MATERIAL PROVIDED:
[Start of section]

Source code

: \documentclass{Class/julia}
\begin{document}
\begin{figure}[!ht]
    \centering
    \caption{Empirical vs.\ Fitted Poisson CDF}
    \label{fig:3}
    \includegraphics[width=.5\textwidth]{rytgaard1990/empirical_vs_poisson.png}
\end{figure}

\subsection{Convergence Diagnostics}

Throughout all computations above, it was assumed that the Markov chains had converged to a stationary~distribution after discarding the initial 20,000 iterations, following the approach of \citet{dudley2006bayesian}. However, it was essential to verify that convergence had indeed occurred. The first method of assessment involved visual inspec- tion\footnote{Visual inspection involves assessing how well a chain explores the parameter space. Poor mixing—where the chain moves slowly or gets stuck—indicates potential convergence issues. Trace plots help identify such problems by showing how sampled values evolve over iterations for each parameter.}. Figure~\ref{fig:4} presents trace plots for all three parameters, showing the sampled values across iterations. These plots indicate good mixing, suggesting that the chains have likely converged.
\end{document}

[End of section]
[Start of section]

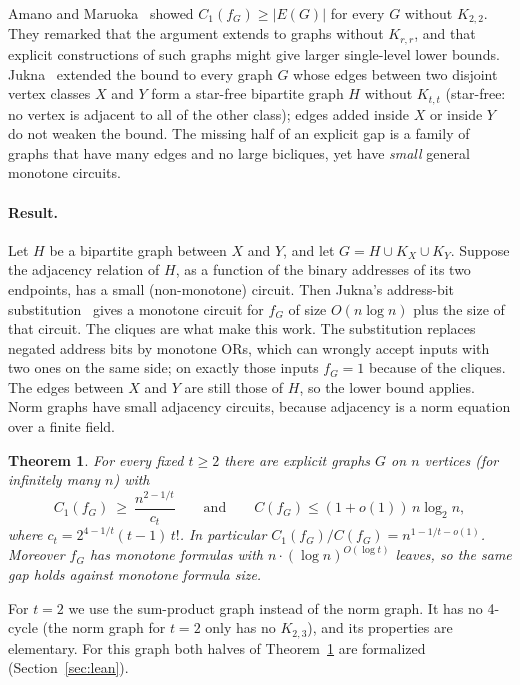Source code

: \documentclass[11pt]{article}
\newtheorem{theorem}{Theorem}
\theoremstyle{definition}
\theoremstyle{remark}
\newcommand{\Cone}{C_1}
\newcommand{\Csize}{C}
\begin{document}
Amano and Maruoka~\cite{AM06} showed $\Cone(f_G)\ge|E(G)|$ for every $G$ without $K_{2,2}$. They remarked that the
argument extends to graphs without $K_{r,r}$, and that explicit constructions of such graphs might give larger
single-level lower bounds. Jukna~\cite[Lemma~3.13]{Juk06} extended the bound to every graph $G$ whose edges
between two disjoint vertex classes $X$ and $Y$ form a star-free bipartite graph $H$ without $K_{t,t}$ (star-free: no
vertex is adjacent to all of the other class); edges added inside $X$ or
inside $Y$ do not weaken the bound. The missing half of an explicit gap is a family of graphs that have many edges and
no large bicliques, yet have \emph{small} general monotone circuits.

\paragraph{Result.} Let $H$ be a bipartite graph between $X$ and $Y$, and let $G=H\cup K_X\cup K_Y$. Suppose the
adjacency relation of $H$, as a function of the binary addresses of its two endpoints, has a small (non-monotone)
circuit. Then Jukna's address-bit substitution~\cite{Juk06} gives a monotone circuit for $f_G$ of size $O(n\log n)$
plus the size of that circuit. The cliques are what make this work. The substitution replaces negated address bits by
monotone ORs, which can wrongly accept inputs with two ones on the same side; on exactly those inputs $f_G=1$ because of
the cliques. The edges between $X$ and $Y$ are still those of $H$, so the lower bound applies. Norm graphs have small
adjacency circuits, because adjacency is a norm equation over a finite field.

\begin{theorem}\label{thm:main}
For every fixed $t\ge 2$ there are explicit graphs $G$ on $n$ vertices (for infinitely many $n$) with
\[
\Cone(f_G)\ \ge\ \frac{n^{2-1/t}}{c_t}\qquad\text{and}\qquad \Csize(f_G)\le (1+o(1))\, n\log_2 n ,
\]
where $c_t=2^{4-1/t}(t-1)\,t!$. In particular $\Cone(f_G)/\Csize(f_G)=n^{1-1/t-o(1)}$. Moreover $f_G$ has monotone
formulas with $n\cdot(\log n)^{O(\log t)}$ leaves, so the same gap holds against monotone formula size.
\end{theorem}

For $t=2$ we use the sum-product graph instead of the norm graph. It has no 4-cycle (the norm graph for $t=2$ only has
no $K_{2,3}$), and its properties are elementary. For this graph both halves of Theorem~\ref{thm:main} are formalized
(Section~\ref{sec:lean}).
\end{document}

[End of section]

I'd like the lines above from the one with "adjacency relation of" up to and including the one with "adjacency circuits, because" copied exactly, with no other lines.

FINISHED EXERCISE:
adjacency relation of $H$, as a function of the binary addresses of its two endpoints, has a small (non-monotone)
circuit. Then Jukna's address-bit substitution~\cite{Juk06} gives a monotone circuit for $f_G$ of size $O(n\log n)$
plus the size of that circuit. The cliques are what make this work. The substitution replaces negated address bits by
monotone ORs, which can wrongly accept inputs with two ones on the same side; on exactly those inputs $f_G=1$ because of
the cliques. The edges between $X$ and $Y$ are still those of $H$, so the lower bound applies. Norm graphs have small
adjacency circuits, because adjacency is a norm equation over a finite field.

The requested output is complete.